Buscamos consuelo en las cremas y aceites esenciales a base de citronela que vuelan de las estanterías de las superficies comerciales y de las farmacias. Los ayuntamientos también están demostrando en este asunto una gran incapacidad para resolverlo. No tienen dinero. Ahora, también las malas hierbas viven un momento dorado. Están a pleno rendimiento, como si fuera el mes de mayo, lanzando alergenos por doquier y obligándonos al consumo masivo y desacostumbrado en el mes de octubre de antihistamínicos. La emergencia climática es para muchos un desastre, pero para otros es una oportunidad con la que seguir haciendo un gran negocio.

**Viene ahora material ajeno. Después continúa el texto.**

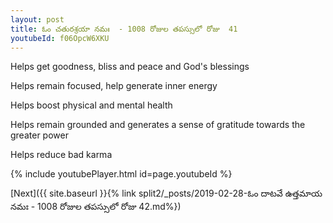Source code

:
 ```yaml
---
layout: post
title: ఓం చతురశ్రయా నమః  - 1008 రోజుల తపస్సులో రోజు  41
youtubeId: f06OpcW6XKU
---
```

 
 
Helps get goodness, bliss and peace and God's blessings
 
Helps remain focused, help generate inner energy 
 
Helps boost physical and mental health 
 
Helps remain grounded and generates a sense of gratitude towards the greater power 
 
Helps reduce bad karma
 
 
 
 


{% include youtubePlayer.html id=page.youtubeId %}
 
[Next]({{ site.baseurl }}{% link  split2/_posts/2019-02-28-ఓం దాటవే ఉత్తమాయ నమః  - 1008 రోజుల తపస్సులో రోజు  42.md%})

Hay dinero para crear productos que alivian las consecuencias más livianas de la crisis climática en la salud, pero, incomprensiblemente, no lo hay para actuar en el origen del problema: el calentamiento global. No interesa. En las escuelas de negocio anglosajonas ya se habla de la riqueza que a corto plazo generará la economía del cambio climático. ¿Qué importa si nos está matando?